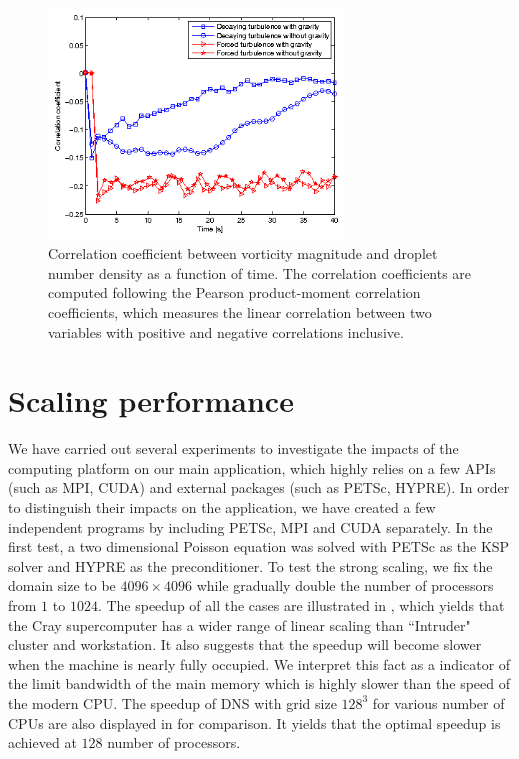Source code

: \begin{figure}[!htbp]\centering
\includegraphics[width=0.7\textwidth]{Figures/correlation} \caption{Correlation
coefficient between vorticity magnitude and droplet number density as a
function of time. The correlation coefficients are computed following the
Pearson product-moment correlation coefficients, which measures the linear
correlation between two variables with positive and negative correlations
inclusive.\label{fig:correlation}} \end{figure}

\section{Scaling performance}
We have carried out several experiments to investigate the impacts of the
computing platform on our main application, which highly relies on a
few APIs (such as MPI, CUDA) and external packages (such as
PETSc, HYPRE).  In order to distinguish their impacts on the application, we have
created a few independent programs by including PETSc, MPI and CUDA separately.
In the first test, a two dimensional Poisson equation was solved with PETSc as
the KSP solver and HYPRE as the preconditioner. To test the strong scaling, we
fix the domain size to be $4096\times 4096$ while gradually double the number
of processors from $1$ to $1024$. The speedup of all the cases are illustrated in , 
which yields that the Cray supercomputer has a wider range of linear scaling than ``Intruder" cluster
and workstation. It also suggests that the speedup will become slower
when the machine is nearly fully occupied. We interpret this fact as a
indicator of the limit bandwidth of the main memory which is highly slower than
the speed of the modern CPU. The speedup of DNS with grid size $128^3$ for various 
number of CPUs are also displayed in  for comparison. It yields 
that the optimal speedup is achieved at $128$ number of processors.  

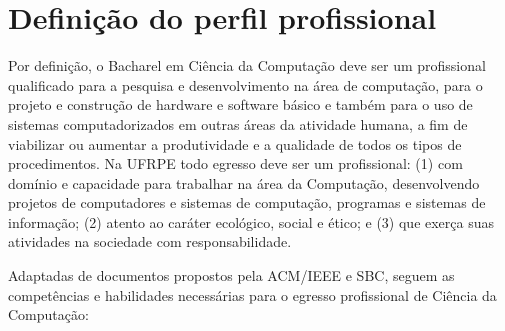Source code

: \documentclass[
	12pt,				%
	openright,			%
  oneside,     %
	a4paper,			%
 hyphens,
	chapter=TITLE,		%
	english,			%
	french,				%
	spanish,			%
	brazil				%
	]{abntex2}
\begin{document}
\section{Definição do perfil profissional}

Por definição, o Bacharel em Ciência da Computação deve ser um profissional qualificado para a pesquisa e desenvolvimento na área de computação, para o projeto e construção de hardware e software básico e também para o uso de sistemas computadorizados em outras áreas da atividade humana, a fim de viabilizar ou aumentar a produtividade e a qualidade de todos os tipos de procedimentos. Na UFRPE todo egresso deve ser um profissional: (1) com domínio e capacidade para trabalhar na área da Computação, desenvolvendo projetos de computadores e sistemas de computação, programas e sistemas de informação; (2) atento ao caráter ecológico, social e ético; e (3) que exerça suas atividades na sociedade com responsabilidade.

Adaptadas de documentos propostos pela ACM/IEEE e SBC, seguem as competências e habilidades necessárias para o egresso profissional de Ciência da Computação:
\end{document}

# # # # # # #

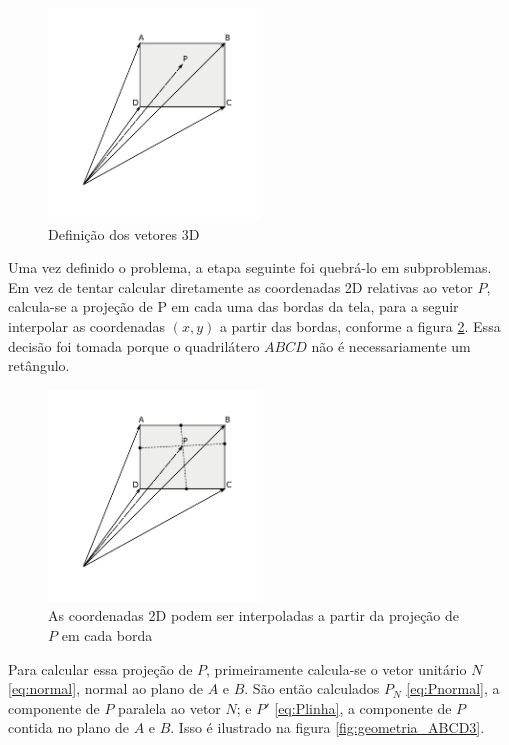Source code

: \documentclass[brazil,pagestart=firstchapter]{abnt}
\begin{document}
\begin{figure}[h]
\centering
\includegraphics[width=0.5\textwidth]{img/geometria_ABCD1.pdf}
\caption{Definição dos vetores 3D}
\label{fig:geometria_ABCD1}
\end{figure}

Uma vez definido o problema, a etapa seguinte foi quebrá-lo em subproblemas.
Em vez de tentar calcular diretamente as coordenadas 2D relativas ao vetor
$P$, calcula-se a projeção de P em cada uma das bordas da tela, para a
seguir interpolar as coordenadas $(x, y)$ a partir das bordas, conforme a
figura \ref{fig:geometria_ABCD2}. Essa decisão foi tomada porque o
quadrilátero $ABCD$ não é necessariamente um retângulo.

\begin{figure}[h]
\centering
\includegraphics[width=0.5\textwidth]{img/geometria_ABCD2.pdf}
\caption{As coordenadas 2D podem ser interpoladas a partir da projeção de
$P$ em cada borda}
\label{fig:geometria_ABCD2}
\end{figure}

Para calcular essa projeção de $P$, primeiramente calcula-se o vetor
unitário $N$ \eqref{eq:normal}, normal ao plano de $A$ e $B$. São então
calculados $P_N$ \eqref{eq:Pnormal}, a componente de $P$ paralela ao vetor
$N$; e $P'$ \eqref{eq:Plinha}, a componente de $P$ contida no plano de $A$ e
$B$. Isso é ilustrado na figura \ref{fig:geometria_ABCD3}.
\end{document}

# # # # # # #

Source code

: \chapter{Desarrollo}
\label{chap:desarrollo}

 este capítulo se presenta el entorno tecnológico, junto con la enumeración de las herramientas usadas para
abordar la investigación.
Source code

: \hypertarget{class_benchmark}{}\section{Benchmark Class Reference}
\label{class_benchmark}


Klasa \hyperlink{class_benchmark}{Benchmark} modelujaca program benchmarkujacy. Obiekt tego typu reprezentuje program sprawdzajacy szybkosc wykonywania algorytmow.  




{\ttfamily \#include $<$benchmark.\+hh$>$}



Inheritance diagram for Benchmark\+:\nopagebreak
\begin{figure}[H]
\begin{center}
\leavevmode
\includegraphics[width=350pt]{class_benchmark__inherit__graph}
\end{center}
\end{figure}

# # # # # # #

### Work to complete
Return a copy of each line of the material that holds the word "projeção".

### Solved problem
$P$, calcula-se a projeção de P em cada uma das bordas da tela, para a
\caption{As coordenadas 2D podem ser interpoladas a partir da projeção de
Para calcular essa projeção de $P$, primeiramente calcula-se o vetor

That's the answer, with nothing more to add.